Today we feature an international edition of Doctor’s Orders, as the good Dr Bendel is currently abroad, but let’s let him tell it.
“I have been in Southeast Asia for the past few weeks, working at a medical clinic in Mae Sot, Thailand, roughly 3 kilometers from the Burmese border, in a town inhabited by UN & NGO workers, drug & human traffickers, guerilla warlords, mercenaries, missionaries, monks, medics, amputees, and, of course, the people that have drawn them all here - Burmese civil war refugees, thousands of them (and hundreds of thousands in the 2 nearby refugee camps). Mostly belonging to the Karen ethnic group, they have been bravely and fiercely fighting the Burmese for over 60 years. The Karen in Thailand (and in Burma) have no rights, little education, and almost no access to health care, so the Mae Tao clinic at which I’ve been working is a true godsend for the Karen people. Most of their staff - including its Nobel Prize nominated director - are Karen refugees themselves, as is one of my close friends here in town, having spent a good portion of his twenties as a guerilla resistance fighter in the Burmese jungle.

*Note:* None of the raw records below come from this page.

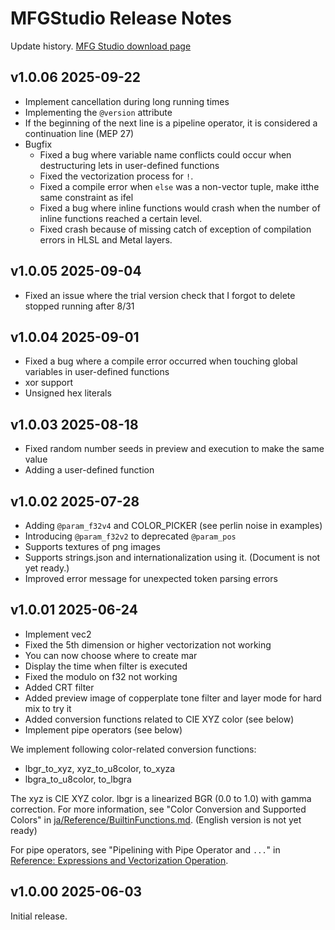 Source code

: # MFGStudio Release Notes

Update history. [MFG Studio download page](https://modernfilterlanguageforgpu.org/download/)

## v1.0.06 2025-09-22

- Implement cancellation during long running times
- Implementing the `@version` attribute
- If the beginning of the next line is a pipeline operator, it is considered a continuation line (MEP 27)
- Bugfix
  - Fixed a bug where variable name conflicts could occur when destructuring lets in user-defined functions
  - Fixed the vectorization process for `!`.
  - Fixed a compile error when `else` was a non-vector tuple, make itthe same constraint as ifel
  - Fixed a bug where inline functions would crash when the number of inline functions reached a certain level.
  - Fixed crash because of missing catch of exception of compilation errors in HLSL and Metal layers.

## v1.0.05 2025-09-04

- Fixed an issue where the trial version check that I forgot to delete stopped running after 8/31

## v1.0.04 2025-09-01

- Fixed a bug where a compile error occurred when touching global variables in user-defined functions
- xor support
- Unsigned hex literals

## v1.0.03 2025-08-18

- Fixed random number seeds in preview and execution to make the same value
- Adding a user-defined function

## v1.0.02 2025-07-28

- Adding `@param_f32v4` and COLOR_PICKER (see perlin noise in examples)
- Introducing `@param_f32v2` to deprecated `@param_pos`
- Supports textures of png images
- Supports strings.json and internationalization using it. (Document is not yet ready.)
- Improved error message for unexpected token parsing errors

## v1.0.01 2025-06-24

- Implement vec2
- Fixed the 5th dimension or higher vectorization not working
- You can now choose where to create mar
- Display the time when filter is executed
- Fixed the modulo on f32 not working
- Added CRT filter
- Added preview image of copperplate tone filter and layer mode for hard mix to try it
- Added conversion functions related to CIE XYZ color (see below)
- Implement pipe operators (see below)

We implement following color-related conversion functions:

- lbgr_to_xyz, xyz_to_u8color, to_xyza
- lbgra_to_u8color, to_lbgra

The xyz is CIE XYZ color. lbgr is a linearized BGR (0.0 to 1.0) with gamma correction.
For more information, see "Color Conversion and Supported Colors" in [ja/Reference/BuiltinFunctions.md](../ja/Reference/BuiltinFunctions.md). (English version is not yet ready)

For pipe operators, see "Pipelining with Pipe Operator and `...`" in [Reference: Expressions and Vectorization Operation](Reference/Expression.md).

## v1.0.00 2025-06-03

Initial release.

“He's keen on video editing, and has made a variety of music video home movies of his family, complete with Karen pop music. The song featured is a reggae-ish Karen song called “Poe Tha Dah” (Little Child) and will give you a glimpse of my friend's family (he's even instructed his 2 children to call me Didi Kalawa, literally, Uncle White Guy), his single room tenement in which I've shared so many meals, seated on the floor and often eaten with our hands, and a little bit of the outskirts of town and its fields and rice paddies, where the refugees all must live. You will also see the flag of Kawthoolei, literally, "land without evil", the name of the Karen state.”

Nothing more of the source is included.